Bu ittifak büyük olasılıkla seçim öncesinde tıpkı bizim gibi sokağa çıkmayacaktır. Haziran ile 1 Kasım arasındakine benzer bir devlet terörü estiremeyecektir. Umarım yanılmam. Çünkü bu defa karşısında devlette karşılığı olan bir “sistem içi ittifak” vardır. O zamanlar ekonomisi batmamıştı, seçmen tabanı erimemişti, henüz uluslararası arenada böyle tecrit olmamıştı Devlete egemendi. Bugün artık bütün bu alanlarda zayıflamıştır. Devlet terörü bumerang gibi onu vurur. Ne Rojava’ya ne de Yunanistan’a göstermelik sataşmalar dışında stratejik bir saldırıya geçebilecek imkanları tüketmiştir. O halde seçimleri bu yöntemlerle kazanma imkanı yoktur.

Ancak…

Erdoğan rejimi seçim gününe değil, sandıkların açıldığı, oyların sayıldığı geceye hazırlanmaktadır.
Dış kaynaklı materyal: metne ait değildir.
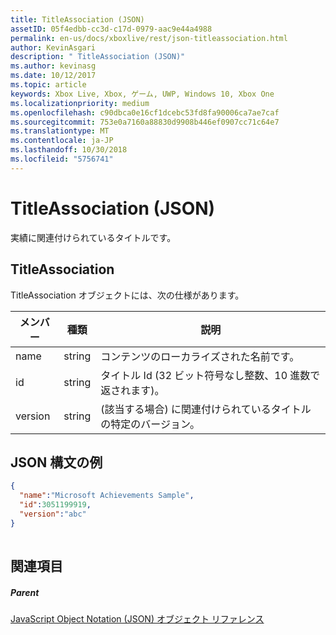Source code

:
 ```yaml
---
title: TitleAssociation (JSON)
assetID: 05f4edbb-cc3d-c17d-0979-aac9e44a4988
permalink: en-us/docs/xboxlive/rest/json-titleassociation.html
author: KevinAsgari
description: " TitleAssociation (JSON)"
ms.author: kevinasg
ms.date: 10/12/2017
ms.topic: article
keywords: Xbox Live, Xbox, ゲーム, UWP, Windows 10, Xbox One
ms.localizationpriority: medium
ms.openlocfilehash: c90dbca0e16cf1dcebc53fd8fa90006ca7ae7caf
ms.sourcegitcommit: 753e0a7160a88830d9908b446ef0907cc71c64e7
ms.translationtype: MT
ms.contentlocale: ja-JP
ms.lasthandoff: 10/30/2018
ms.locfileid: "5756741"
---
```

# <a name="titleassociation-json"></a>TitleAssociation (JSON)
実績に関連付けられているタイトルです。 
<a id="ID4EN"></a>

 
## <a name="titleassociation"></a>TitleAssociation
 
TitleAssociation オブジェクトには、次の仕様があります。
 
| メンバー| 種類| 説明| 
| --- | --- | --- | 
| name| string| コンテンツのローカライズされた名前です。| 
| id| string| タイトル Id (32 ビット符号なし整数、10 進数で返されます)。| 
| version| string| (該当する場合) に関連付けられているタイトルの特定のバージョン。| 
  
<a id="ID4E4B"></a>

 
## <a name="sample-json-syntax"></a>JSON 構文の例
 

```json
{
  "name":"Microsoft Achievements Sample",
  "id":3051199919,
  "version":"abc"
}
    
```

  
<a id="ID4EGC"></a>

 
## <a name="see-also"></a>関連項目
 
<a id="ID4EIC"></a>

 
##### <a name="parent"></a>Parent 

[JavaScript Object Notation (JSON) オブジェクト リファレンス](atoc-xboxlivews-reference-json.md)

   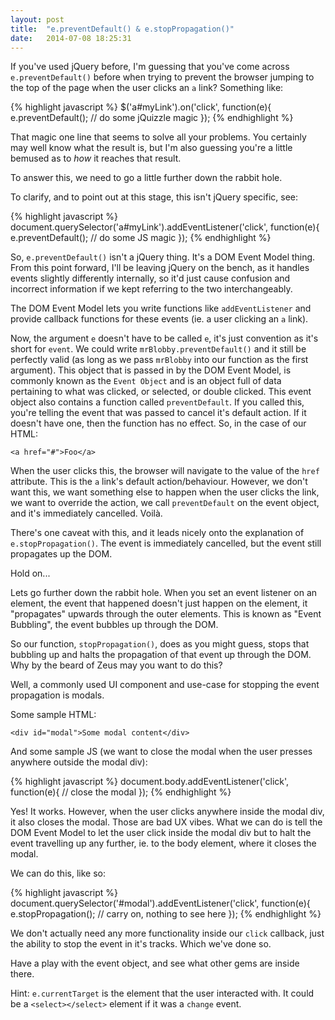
 ```yaml
---
layout: post
title:  "e.preventDefault() & e.stopPropagation()"
date:   2014-07-08 18:25:31
---
```


If you've used jQuery before, I'm guessing that you've come across `e.preventDefault()` before when trying to prevent the browser jumping to the top of the page when the user clicks an `a` link? Something like:

{% highlight javascript %}
$('a#myLink').on('click', function(e){
	e.preventDefault();
	// do some jQuizzle magic
});
{% endhighlight %}

That magic one line that seems to solve all your problems. You certainly may well know what the result is, but I'm also guessing you're a little bemused as to *how* it reaches that result.

To answer this, we need to go a little further down the rabbit hole. 

To clarify, and to point out at this stage, this isn't jQuery specific, see:

{% highlight javascript %}
document.querySelector('a#myLink').addEventListener('click', function(e){
	e.preventDefault();
	// do some JS magic
});
{% endhighlight %}

So, `e.preventDefault()` isn't a jQuery thing. It's a DOM Event Model thing. From this point forward, I'll be leaving jQuery on the bench, as it handles events slightly differently internally, so it'd just cause confusion and incorrect information if we kept referring to the two interchangeably.

The DOM Event Model lets you write functions like `addEventListener` and provide callback functions for these events (ie. a user clicking an `a` link).

Now, the argument `e` doesn't have to be called `e`, it's just convention as it's short for `event`. We could write `mrBlobby.preventDefault()` and it still be perfectly valid (as long as we pass `mrBlobby` into our function as the first argument). This object that is passed in by the DOM Event Model, is commonly known as the `Event Object` and is an object full of data pertaining to what was clicked, or selected, or double clicked. This event object also contains a function called `preventDefault`. If you called this, you're telling the event that was passed to cancel it's default action. If it doesn't have one, then the function has no effect. So, in the case of our HTML:

`<a href="#">Foo</a>`

When the user clicks this, the browser will navigate to the value of the `href` attribute. This is the `a` link's default action/behaviour. However, we don't want this, we want something else to happen when the user clicks the link, we want to override the action, we call `preventDefault` on the event object, and it's immediately cancelled. Voilà.

There's one caveat with this, and it leads nicely onto the explanation of `e.stopPropagation()`. The event is immediately cancelled, but the event still propagates up the DOM. 

Hold on...

Lets go further down the rabbit hole. When you set an event listener on an element, the event that happened doesn't just happen on the element, it "propagates" upwards through the outer elements. This is known as "Event Bubbling", the event bubbles up through the DOM.

So our function, `stopPropagation()`, does as you might guess, stops that bubbling up and halts the propagation of that event up through the DOM. Why by the beard of Zeus may you want to do this?

Well, a commonly used UI component and use-case for stopping the event propagation is modals.

Some sample HTML:

`<div id="modal">Some modal content</div>`

And some sample JS (we want to close the modal when the user presses anywhere outside the modal div):

{% highlight javascript %}
document.body.addEventListener('click', function(e){
	// close the modal
});
{% endhighlight %}

Yes! It works. However, when the user clicks anywhere inside the modal div, it also closes the modal. Those are bad UX vibes. What we can do is tell the DOM Event Model to let the user click inside the modal div but to halt the event travelling up any further, ie. to the body element, where it closes the modal.

We can do this, like so:

{% highlight javascript %}
document.querySelector('#modal').addEventListener('click', function(e){
	e.stopPropagation();
	// carry on, nothing to see here
});
{% endhighlight %}

We don't actually need any more functionality inside our `click` callback, just the ability to stop the event in it's tracks. Which we've done so.

Have a play with the event object, and see what other gems are inside there.

Hint: `e.currentTarget` is the element that the user interacted with. It could be a `<select></select>` element if it was a `change` event.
 Yüksek Seçim Kurulu “sivil darbe cuntasıdır.” 

Emir komuta zinciri içindeki askeri darbelere kim karar verir ve darbeyi kim yapar? Eğer cunta aynı zamanda Genel Kurmay ise darbeye üç kuvvet komutanı ile Genel Kurmay Başkanı, onların karargah subayları karar verir, darbeyi onlar yapar. Sayıları taş çatlasa on onbeş kişidir. Hiç kuşkusuz darbe öncesinde MİT’in, Emniyet’in, Jandarmanın ve elbette bir “dış gücün” desteğini almak için gerekli hazırlıkları da yaparlar. Sonuçta darbe böyle bir grubun marifetidir.

Seçimlerin eşiğinde böyle bir darbe olabilir mi? Bunun şu an için somut hiçbir belirtisi yoktur. Ama buna karşılık bir “sivil darbe”nin bütün belirtileri vardır. Bu sivil darbenin cuntası Yüksek Seçim Kurulu’dur. Başkanı ve üyeleri Erdoğan tarafından tayin edilmiştir. Yolsuzluk yapabilmek için Sayıştay’ın başına getirilen kişinin kardeşi, seçim yolsuzluğu yapabilmek için YSK’nın başkanlığına getirilmiştir. Sivil darbenin bütün hazırlıkları yapılmıştır. Askeri darbe gerçekleştiği zaman nasıl ona itiraz hakkı fiilen yoksa, hiçbir yargı organına itiraz edilemiyorsa, çünkü Anayasa ilga edilmiş ise, YSK’nın sivil darbesi gerçekleştiği zaman da ona itiraz hakkı Anayasayı kaldırmayı bile gerektirmeden, bizzat Anayasa tarafından imkansız kılınmıştır. “Adam kazandı” dediği anda bu karara hiçbir yargı organında itiraz edilemez. Kararı kesindir. Askeri darbe Anayasayı yürürlükten kaldırarak itirazları imkansız kılarken, YSK anayasanın kendisine verdiği yetkiyi kullanarak her türlü itirazı imkansız kılar.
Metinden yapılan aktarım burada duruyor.